Once you find the line below that has "# ncaa-player-pool", output it and every line after it exactly, stopping after the line that has "https://data.ncaa.com/casablanca/game/6292836/boxscore.json", with no pictures.

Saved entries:
● ● ● ●
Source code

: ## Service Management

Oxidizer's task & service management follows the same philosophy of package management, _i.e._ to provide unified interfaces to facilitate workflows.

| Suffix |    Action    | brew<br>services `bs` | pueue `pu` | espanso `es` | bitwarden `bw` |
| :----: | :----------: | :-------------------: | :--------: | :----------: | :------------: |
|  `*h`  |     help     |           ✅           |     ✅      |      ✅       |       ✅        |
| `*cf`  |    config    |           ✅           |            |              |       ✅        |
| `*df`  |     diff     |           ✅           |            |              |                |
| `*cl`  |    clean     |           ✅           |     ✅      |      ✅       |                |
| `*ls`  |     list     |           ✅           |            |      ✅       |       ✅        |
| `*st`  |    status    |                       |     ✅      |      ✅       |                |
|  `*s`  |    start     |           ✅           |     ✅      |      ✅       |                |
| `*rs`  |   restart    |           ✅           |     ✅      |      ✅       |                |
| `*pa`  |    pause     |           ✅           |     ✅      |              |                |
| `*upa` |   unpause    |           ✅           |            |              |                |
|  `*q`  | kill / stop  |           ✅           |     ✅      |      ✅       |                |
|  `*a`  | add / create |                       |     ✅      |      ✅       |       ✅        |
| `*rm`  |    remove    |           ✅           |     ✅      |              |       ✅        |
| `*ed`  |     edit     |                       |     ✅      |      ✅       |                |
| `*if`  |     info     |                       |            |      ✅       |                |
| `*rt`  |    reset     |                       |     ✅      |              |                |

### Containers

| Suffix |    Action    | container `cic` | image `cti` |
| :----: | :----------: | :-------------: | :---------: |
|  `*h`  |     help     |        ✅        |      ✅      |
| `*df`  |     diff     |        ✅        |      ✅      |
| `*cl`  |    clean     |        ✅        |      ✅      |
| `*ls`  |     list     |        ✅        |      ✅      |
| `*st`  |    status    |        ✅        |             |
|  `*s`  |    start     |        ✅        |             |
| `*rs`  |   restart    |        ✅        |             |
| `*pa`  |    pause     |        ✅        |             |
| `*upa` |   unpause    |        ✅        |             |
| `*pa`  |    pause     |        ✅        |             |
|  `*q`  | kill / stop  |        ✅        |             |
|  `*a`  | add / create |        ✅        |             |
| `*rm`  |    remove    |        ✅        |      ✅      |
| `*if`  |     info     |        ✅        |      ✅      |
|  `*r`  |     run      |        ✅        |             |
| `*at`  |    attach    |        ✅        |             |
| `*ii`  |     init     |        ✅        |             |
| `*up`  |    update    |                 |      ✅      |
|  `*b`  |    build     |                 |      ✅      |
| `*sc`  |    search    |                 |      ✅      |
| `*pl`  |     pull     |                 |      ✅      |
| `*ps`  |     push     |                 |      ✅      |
● ● ● ●
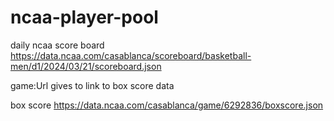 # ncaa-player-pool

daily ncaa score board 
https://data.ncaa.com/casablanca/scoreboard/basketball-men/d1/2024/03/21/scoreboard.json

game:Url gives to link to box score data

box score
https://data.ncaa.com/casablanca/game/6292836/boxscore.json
● ● ● ●
* **Output for this exercise**:
 # ncaa-player-pool

daily ncaa score board 
https://data.ncaa.com/casablanca/scoreboard/basketball-men/d1/2024/03/21/scoreboard.json

game:Url gives to link to box score data

box score
https://data.ncaa.com/casablanca/game/6292836/boxscore.json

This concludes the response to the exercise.